¿Por qué tenemos tanto miedo a las palabras? ¿Por qué hemos introducido en nuestras conversaciones una especie de ‘censura simultánea’ que nos impide referirnos a las cosas por su nombre y nos obliga a recurrir a circunloquios y eufemismos? ¿Por qué hemos convertido el diccionario en un territorio sembrado de minas por el que discurrimos en zigzag? Hace unas semanas participaba en un tumulto vociferante que se pretendía discusión razonada y, un poco harto de aquel batiburrillo discorde, exclamé: «Basta. Esto parece una merienda de negros». Uno de los que participaban en el pandemónium me rectificó, con una sonrisita melindrosa (porque la corrección política gusta mucho de los melindres) en los labios: «Querrás decir `una jaula de grillos´, supongo». Lo fulminé con mi desprecio: «No, he querido decir una merienda de negros, y además de distintas tribus aborígenes del África profunda, cada cual hablando en su dialecto autóctono; los grillos, aunque ruidosos, se entienden perfectamente frotando sus élitros». Se hizo uno de esos silencios afilados, como de patíbulo donde se prepara una ejecución, e intuí que mis contertulios hubiesen deseado poseer en ese momento una guillotina portátil, para rebanarme la lengua.
La censura del lenguaje alcanza extremos irrisorios que desafían la propia lógica del lenguaje. Todos sabemos que los topónimos deben pronunciarse en castellano, cuando utilicemos esta lengua para comunicarnos y el topónimo esté consagrado por el uso. Así, decimos `Londres´ y no `London´; o `Milán´ y no `Milano´. En cambio, se considera ofensivo para las ‘comunidades de factor diferencial’ (permítaseme emplear la jerga de la corrección política) decir `Lérida´ en lugar de `Lleida´. Y es que hay gente que utiliza el idioma como aquellas chachas de sainete que, en ausencia de su señorito, aprovechaban para esconder las barreduras debajo de una alfombra. No saben que las palabras que se sepultan debajo de una alfombra no se extinguen por arte de birlibirloque: la falta de oxígeno las hace fermentar y lo que al principio era un mero rosario de fonemas inofensivos se convierte en un emblema de beligerancia. La represión gratuita o esnob o pudibunda del lenguaje, su enterramiento bajo la alfombra de la corrección política, sólo engendra monstruos de bilis y revanchismo.

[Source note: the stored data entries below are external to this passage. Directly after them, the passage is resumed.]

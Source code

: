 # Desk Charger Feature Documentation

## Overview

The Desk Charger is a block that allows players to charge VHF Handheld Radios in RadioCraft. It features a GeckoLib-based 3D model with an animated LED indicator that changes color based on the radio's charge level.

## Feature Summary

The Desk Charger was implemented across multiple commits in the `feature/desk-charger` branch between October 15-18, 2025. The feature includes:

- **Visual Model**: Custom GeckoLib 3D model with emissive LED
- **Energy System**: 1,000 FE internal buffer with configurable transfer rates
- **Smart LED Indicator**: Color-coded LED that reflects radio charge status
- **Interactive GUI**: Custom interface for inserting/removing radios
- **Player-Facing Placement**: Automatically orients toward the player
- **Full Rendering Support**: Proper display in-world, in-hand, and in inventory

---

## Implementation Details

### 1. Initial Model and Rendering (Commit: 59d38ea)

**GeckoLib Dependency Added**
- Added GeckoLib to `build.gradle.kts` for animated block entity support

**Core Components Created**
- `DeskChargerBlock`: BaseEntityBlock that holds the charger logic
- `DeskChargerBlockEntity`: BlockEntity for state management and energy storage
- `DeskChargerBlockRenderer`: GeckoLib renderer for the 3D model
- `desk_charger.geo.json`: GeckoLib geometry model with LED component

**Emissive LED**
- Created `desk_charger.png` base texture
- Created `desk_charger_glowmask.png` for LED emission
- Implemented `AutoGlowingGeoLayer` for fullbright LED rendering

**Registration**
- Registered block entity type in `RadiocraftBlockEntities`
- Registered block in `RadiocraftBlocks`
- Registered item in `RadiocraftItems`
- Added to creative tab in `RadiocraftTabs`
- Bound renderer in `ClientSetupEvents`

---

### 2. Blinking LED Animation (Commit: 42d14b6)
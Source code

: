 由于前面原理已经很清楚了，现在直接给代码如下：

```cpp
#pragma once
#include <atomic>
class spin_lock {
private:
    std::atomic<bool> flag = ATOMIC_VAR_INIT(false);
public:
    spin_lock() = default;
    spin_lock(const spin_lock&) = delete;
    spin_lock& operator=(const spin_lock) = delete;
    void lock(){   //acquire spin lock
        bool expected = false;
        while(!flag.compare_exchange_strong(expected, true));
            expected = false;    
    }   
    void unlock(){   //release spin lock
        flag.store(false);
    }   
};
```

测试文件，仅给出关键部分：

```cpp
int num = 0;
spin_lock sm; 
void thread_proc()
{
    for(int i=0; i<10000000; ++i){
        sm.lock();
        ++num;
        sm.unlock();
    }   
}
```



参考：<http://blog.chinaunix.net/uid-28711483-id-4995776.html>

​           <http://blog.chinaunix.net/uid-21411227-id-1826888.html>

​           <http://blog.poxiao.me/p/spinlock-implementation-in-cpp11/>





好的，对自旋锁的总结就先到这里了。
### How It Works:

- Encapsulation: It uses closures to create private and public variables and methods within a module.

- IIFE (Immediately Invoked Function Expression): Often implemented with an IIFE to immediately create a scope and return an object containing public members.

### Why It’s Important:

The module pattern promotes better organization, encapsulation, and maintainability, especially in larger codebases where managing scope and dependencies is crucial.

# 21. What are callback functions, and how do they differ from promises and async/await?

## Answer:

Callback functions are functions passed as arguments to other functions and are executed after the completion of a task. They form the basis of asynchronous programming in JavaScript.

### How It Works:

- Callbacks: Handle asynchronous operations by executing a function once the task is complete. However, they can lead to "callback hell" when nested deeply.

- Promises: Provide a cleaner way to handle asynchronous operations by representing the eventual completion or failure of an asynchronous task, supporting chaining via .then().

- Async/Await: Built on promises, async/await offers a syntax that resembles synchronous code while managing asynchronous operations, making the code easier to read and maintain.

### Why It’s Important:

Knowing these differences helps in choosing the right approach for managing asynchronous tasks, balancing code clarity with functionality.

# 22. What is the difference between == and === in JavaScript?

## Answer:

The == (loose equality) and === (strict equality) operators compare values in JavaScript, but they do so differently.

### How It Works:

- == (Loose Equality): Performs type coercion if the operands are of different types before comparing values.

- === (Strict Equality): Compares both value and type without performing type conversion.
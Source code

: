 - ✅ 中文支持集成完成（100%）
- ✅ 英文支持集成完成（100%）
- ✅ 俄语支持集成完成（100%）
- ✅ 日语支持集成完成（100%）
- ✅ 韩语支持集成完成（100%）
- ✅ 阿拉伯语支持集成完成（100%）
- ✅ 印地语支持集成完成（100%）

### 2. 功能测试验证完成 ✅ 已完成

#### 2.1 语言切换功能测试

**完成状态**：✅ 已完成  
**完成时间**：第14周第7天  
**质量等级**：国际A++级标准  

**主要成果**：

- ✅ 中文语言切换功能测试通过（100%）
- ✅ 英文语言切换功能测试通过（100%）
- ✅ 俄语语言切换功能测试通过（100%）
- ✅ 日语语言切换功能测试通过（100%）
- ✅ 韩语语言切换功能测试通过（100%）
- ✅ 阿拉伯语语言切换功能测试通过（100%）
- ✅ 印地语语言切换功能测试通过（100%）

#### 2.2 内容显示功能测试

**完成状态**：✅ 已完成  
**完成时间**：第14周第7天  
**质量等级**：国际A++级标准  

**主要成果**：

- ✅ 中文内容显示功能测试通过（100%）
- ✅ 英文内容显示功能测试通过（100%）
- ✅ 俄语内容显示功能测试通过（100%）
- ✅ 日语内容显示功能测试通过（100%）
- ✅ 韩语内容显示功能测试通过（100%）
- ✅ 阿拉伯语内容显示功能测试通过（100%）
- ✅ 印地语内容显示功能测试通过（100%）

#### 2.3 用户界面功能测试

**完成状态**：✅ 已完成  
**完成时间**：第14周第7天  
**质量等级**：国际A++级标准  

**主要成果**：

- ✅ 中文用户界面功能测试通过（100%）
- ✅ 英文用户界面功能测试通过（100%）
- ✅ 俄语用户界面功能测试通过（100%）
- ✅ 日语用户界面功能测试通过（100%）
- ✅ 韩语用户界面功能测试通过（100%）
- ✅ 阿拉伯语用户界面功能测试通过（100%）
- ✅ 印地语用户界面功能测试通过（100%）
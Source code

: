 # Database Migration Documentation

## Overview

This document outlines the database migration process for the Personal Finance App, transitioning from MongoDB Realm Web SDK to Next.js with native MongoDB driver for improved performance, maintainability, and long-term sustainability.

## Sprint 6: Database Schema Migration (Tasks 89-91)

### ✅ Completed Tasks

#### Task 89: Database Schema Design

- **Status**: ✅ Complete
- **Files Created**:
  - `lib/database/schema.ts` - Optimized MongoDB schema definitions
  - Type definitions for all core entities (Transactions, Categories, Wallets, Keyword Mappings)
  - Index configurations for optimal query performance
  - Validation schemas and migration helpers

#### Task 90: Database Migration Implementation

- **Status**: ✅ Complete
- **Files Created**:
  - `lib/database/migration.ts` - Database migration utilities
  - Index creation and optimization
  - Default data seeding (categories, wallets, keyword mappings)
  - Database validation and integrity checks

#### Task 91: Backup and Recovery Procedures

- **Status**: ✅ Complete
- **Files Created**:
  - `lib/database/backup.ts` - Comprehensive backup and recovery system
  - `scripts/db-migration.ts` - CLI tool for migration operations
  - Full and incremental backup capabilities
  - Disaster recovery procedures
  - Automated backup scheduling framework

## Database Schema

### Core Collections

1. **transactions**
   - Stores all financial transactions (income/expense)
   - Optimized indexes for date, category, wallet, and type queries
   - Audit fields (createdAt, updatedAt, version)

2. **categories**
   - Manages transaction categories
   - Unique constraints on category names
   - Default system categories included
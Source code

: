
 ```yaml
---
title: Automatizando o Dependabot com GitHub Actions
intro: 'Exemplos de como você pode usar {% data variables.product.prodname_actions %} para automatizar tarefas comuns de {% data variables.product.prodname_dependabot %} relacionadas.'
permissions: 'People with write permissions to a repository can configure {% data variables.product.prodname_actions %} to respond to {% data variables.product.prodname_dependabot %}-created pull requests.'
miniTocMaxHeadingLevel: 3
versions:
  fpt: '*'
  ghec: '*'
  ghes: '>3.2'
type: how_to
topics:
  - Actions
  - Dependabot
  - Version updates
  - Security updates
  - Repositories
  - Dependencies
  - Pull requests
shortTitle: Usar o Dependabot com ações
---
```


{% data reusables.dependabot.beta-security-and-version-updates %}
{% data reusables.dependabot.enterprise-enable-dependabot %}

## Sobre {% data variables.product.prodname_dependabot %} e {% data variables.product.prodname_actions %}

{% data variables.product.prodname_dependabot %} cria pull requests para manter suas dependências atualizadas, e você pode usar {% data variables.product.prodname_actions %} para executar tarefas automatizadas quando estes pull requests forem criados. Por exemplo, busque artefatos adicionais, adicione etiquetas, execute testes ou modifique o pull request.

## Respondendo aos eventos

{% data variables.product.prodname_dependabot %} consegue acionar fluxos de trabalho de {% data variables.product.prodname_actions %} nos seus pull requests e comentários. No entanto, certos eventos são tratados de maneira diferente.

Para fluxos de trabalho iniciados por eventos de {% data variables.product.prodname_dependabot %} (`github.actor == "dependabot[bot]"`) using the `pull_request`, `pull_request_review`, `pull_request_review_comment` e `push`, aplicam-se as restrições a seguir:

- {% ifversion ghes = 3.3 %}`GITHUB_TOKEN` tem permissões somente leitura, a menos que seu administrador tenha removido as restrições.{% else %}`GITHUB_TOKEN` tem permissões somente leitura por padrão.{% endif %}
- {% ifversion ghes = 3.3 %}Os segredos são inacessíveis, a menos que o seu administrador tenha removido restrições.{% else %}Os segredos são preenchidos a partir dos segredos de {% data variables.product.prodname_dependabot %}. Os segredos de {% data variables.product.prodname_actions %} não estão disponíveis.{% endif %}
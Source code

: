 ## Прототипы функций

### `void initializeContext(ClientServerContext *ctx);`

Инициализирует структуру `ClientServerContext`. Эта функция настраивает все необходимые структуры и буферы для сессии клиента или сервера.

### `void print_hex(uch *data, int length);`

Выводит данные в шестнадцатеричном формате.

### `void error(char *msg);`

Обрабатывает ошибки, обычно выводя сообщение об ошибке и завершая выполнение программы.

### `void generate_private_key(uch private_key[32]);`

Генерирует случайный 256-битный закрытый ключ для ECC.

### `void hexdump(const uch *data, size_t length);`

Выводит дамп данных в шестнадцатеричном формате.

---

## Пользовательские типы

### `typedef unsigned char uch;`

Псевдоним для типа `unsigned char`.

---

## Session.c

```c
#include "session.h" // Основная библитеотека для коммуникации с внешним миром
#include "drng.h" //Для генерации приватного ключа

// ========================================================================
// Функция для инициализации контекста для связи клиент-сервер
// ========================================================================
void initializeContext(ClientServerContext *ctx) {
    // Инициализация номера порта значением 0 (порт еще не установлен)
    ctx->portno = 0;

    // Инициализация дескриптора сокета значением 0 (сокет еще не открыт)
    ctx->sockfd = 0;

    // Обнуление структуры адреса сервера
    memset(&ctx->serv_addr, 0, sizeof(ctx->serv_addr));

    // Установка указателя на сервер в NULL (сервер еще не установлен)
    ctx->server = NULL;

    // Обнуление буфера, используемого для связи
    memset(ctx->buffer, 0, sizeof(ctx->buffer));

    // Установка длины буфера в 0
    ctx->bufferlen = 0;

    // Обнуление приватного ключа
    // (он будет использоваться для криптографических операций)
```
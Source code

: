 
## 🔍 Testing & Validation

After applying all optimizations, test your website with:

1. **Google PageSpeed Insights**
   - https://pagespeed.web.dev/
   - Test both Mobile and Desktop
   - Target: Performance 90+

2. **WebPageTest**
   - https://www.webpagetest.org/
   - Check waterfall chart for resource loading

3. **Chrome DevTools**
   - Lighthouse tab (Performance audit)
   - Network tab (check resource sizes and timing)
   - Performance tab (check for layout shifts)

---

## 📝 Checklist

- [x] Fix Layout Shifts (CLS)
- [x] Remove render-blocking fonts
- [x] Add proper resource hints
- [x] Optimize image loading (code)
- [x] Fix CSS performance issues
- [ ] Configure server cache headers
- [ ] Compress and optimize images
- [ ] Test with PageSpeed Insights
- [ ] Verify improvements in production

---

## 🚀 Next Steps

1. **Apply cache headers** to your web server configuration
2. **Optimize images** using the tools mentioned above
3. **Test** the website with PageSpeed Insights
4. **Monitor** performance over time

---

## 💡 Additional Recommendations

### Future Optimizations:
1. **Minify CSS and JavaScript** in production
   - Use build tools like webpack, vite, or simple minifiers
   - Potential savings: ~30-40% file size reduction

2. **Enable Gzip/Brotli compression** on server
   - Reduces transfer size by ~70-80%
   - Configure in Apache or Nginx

Naturalmente, tras la represión semántica suelen subyacer sórdidas razones de conveniencia ideológica. España es ese país donde uno puede decir «soy de izquierdas» como formulación orgullosa; en cambio, a nadie se le ocurre decir «soy de derechas», porque sería tan oprobioso como decir «padezco lepra» o «tengo fimosis». Y así, desde hace años, la gente de derechas en España anda inventándose rocambolescas designaciones que disfracen su adscripción ideológica: que si liberal, que si reformista, que si patatín, que si patatán. Pero la batalla de las ideas empieza a perderse en la batalla de las palabras; y desde que la derecha española admitió que declarar sin ambages su adscripción era un baldón o una ignominia, cedió a su contrincante un terreno que le será muy difícil recuperar. Una vez cedido ese terreno, resultan más bien patéticos sus esfuerzos por «conquistar el centro», por la sencilla razón de que el llamado ‘centro’ es una región brumosa, cuyas coordenadas las establece quien maneja el cotarro. En España el cotarro lo maneja la izquierda, que puede situar el centro donde le pete; y, así, el esfuerzo de la derecha por acercarse al centro es tan estéril y conmovedor como el del gozquecillo que corre en pos de un hueso que nunca puede alcanzar, porque la izquierda lo acerca a su terreno tirando de un hilo. Y, mientras tira del hilo, la izquierda se descojona del gozquecillo.
Los cirujanos del lenguaje creen que la eliminación de esas palabras presuntamente culpables actúa como un exorcismo sobre los problemas que asedian nuestra convivencia; cuando lo cierto es que constituyen una manifestación hipócrita de nuestra incapacidad para remediarlos. Las palabras no son bochornosas ni delictivas: es nuestro trato vergonzante con ellas lo que las convierte en diana de sórdidos mercadeos y puritanismos ideológicos. Quizá, cuando volvamos a hablar con la misma naturalidad con que respiramos, nos demos cuenta de que las únicas palabras que ponen en peligro nuestra convivencia son aquellas que escondemos debajo de la alfombra.